This is where the annoyance begins. Since both displays are connected via
HDMI[^2], both are available for sound output (and the monitor has a built-in
speaker). Since the monitor is the primary, sound is usually preferentially
routed through it, on both Windows and Linux (with PulseAudio). Windows does a
better job of remembering after I select the TV as the output once. However, on
Linux, every time I switch display configuration (from mirror to extend and
*vice versa*), which I do quite often depending on whether I am gaming (mirror)

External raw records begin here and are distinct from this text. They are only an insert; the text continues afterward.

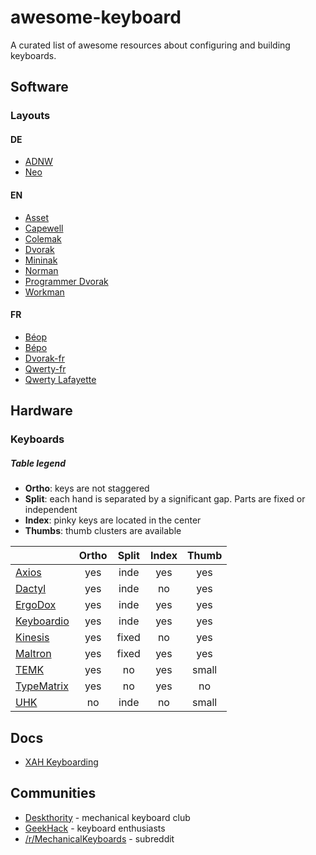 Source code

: # awesome-keyboard

A curated list of awesome resources about configuring and building keyboards.

## Software

### Layouts

#### DE

- [ADNW](http://www.adnw.de)
- [Neo](http://www.neo-layout.org)

#### EN

- [Asset](http://millikeys.sourceforge.net/asset/)
- [Capewell](http://www.michaelcapewell.com/projects/keyboard/)
- [Colemak](http://colemak.com)
- [Dvorak](https://en.wikipedia.org/wiki/Dvorak_Simplified_Keyboard)
- [Mininak](http://www.minimak.org)
- [Norman](https://normanlayout.info)
- [Programmer Dvorak](http://www.kaufmann.no/roland/dvorak/)
- [Workman](http://www.workmanlayout.com)

#### FR

- [Béop](http://beop.free.fr)
- [Bépo](http://bepo.fr)
- [Dvorak-fr](http://www.algo.be/ergo/dvorak-fr.html)
- [Qwerty-fr](http://marin.jb.free.fr/qwerty-fr/)
- [Qwerty Lafayette](http://fabi1cazenave.github.io/qwerty-lafayette/)

## Hardware

### Keyboards

##### Table legend

- **Ortho**: keys are not staggered
- **Split**: each hand is separated by a significant gap. Parts are fixed or independent
- **Index**: pinky keys are located in the center
- **Thumbs**: thumb clusters are available

|                                                                                        | Ortho | Split | Index | Thumb |
|----------------------------------------------------------------------------------------|:-----:|:-----:|:-----:|:-----:|
| [Axios](http://axios.io/models)                                                        |  yes  | inde  |  yes  |  yes  |
| [Dactyl](https://github.com/adereth/dactyl-keyboard)                                   |  yes  | inde  |  no   |  yes  |
| [ErgoDox](http://ergodox.org)                                                          |  yes  | inde  |  yes  |  yes  |
| [Keyboardio](http://keyboard.io)                                                       |  yes  | inde  |  yes  |  yes  |
| [Kinesis](http://www.kinesis-ergo.com/shop/advantage-for-pc-mac/)                      |  yes  | fixed |  no   |  yes  |
| [Maltron](http://www.maltron.com/keyboard-info/dual-hand-fully-ergonomic-3d-keyboards) |  yes  | fixed |  yes  |  yes  |
| [TEMK](https://www.trulyergonomic.com)                                                 |  yes  | no    |  yes  | small |
| [TypeMatrix](http://typematrix.com)                                                    |  yes  | no    |  yes  |  no   |
| [UHK](https://ultimatehackingkeyboard.com)                                             |  no   | inde  |  no   | small |

## Docs

- [XAH Keyboarding](http://xahlee.info/kbd/keyboarding.html)

## Communities

- [Deskthority](http://deskthority.net) - mechanical keyboard club
- [GeekHack](https://geekhack.org) - keyboard enthusiasts
- [/r/MechanicalKeyboards](https://www.reddit.com/r/MechanicalKeyboards/) - subreddit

or watching videos (extend), output is reset to the monitor. (Or worse, sometimes
it picks the PC's S/PDIF output, which has nothing connected to it at all!)
Worse still, the sound settings are not at all helpful here:
![Sound Settings](https://i.imgur.com/eri1Grj.png)
Quick: which would be the TV and which would be the monitor? :unamused:
<!-- section -->
Thus, I have two problems (and regex ain't one of them):
1. Quick switching between display arrangements (GNOME Shell doesn't have
anything built-in for that, as far as I know).
2. Ensuring that the TV is the sound source, no matter what the arrangement is.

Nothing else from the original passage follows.